针对直流微电网惯性低、母线电压抗干扰能力差的问题,以双向并网变换器为控制对象,提出一种基于多滑模变结构的虚拟惯性控制策略。内环采用基于指数趋近律的滑模电流控制,快速跟踪并网电流给定值,提高系统的响应速度。外环建立虚拟惯性控制方程与电压滑模面结构,增强直流微电网的惯性,平抑直流母线电压波动。通过小信号扰动法和Nyquist判据证明了双向并网变换器在所提控制策略下的稳定性。最后,搭建了相应的仿真模型和StarSim HIL硬件在环实验平台。仿真及实验结果表明,与基于PI控制和无源控制的虚拟惯性控制策略相比,文章所提控制策略具有更好的动态、静态特性,提高了直流母线电压的稳定性。

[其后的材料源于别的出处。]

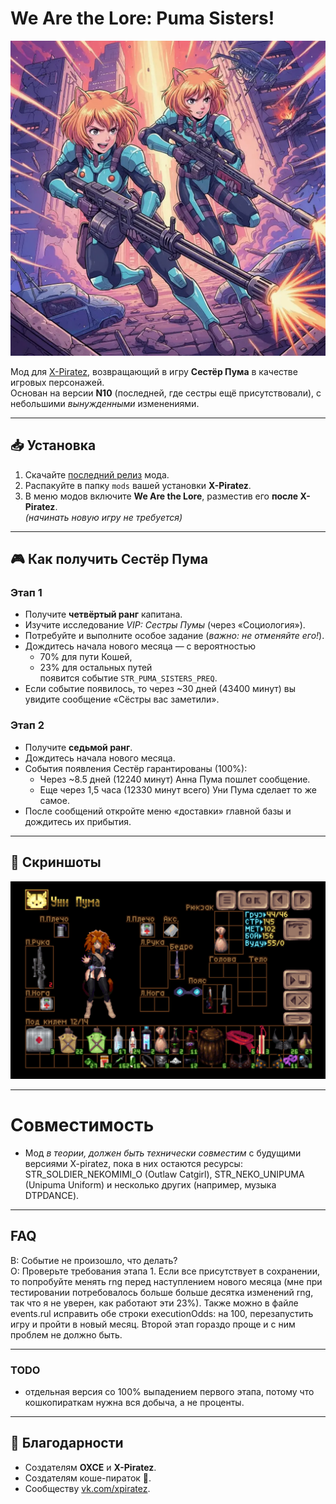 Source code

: # We Are the Lore: Puma Sisters!

![Puma Sisters](kdpv.webp "Puma Sisters")

Мод для [X-Piratez](https://openxcom.org/forum/index.php?topic=3626.0), возвращающий в игру **Сестёр Пума** в качестве игровых персонажей.  
Основан на версии **N10** (последней, где сестры ещё присутствовали), с небольшими *вынужденными* изменениями.

---

## 📥 Установка
1. Скачайте [последний релиз](https://github.com/ChieftainGreen/We-are-the-lore/releases/tag/v0.5) мода.  
2. Распакуйте в папку `mods` вашей установки **X-Piratez**.  
3. В меню модов включите **We Are the Lore**, разместив его **после X-Piratez**.  
   *(начинать новую игру не требуется)*

---

## 🎮 Как получить Сестёр Пума

### Этап 1
- Получите **четвёртый ранг** капитана.  
- Изучите исследование *VIP: Сестры Пумы* (через «Социология»).  
- Потребуйте и выполните особое задание (*важно: не отменяйте его!*).  
- Дождитесь начала нового месяца — с вероятностью  
  - 70% для пути Кошей,  
  - 23% для остальных путей  
  появится событие `STR_PUMA_SISTERS_PREQ`.  
- Если событие появилось, то через ~30 дней (43400 минут) вы увидите сообщение «Сёстры вас заметили».

### Этап 2
- Получите **седьмой ранг**.  
- Дождитесь начала нового месяца.  
- События появления Сестёр гарантированы (100%):  
  - Через ~8.5 дней (12240 минут) Анна Пума пошлет сообщение.  
  - Еще через 1,5 часа (12330 минут всего) Уни Пума сделает то же самое.  
- После сообщений откройте меню «доставки» главной базы и дождитесь их прибытия.

---

## 📸 Скриншоты
![Uni Puma Inventory](uni_13.png)

---

# Совместимость
- Мод *в теории, должен быть технически совместим* с будущими версиями X-piratez, пока в них остаются ресурсы: STR_SOLDIER_NEKOMIMI_O (Outlaw Catgirl), STR_NEKO_UNIPUMA (Unipuma Uniform) и несколько других (например, музыка DTPDANCE). 

---

## FAQ
В: Событие не произошло, что делать?  
О: Проверьте требования этапа 1. Если все присутствует в сохранении, то попробуйте менять rng перед наступлением нового месяца (мне при тестировании потребовалось больше больше десятка изменений rng, так что я не уверен, как работают эти 23%). Также можно в файле events.rul исправить обе строки executionOdds: на 100, перезапустить игру и пройти в новый месяц. Второй этап гораздо проще и с ним проблем не должно быть.

---

### TODO
- отдельная версия со 100% выпадением первого этапа, потому что кошкопираткам нужна вся добыча, а не проценты.

---

## 🙏 Благодарности
- Создателям **OXCE** и **X-Piratez**.  
- Создателям коше-пираток 🐾.  
- Сообществу [vk.com/xpiratez](https://vk.com/xpiratez).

Virtual Inertia Control Strategy of Bidirectional Grid-Connected Converter Applying Multiple Sliding Mode Variable Structure Control

Aiming at the problems of low inertia and poor anti-interference ability of bus voltage in DC microgrid, a virtual inertia control strategy based on multiple sliding mode variable structure control is proposed in this paper. Sliding mode current control based on the index reaching law is adopted in the inner loop, which can quickly track the given value of grid-connected current and improve the response speed of the system. Virtual inertia control equation and voltage sliding mode surface structure are established in the outer loop to enhance the inertia of the DC microgrid and suppress the fluctuation of the DC bus voltage. The stability of bidirectional grid-connected converter under the proposed control strategy is proved by small-signal disturbance method and Nyquist criterion. Finally, the corresponding simulation model and StarSim HIL hardware-in-the-loop experimental platform are built. The results show that, compared with the traditional virtual inertia control strategy based on PI control and passivity-based control, the proposed control strategy has better dynamic and static characteristics, and improves the stability of the DC bus voltage.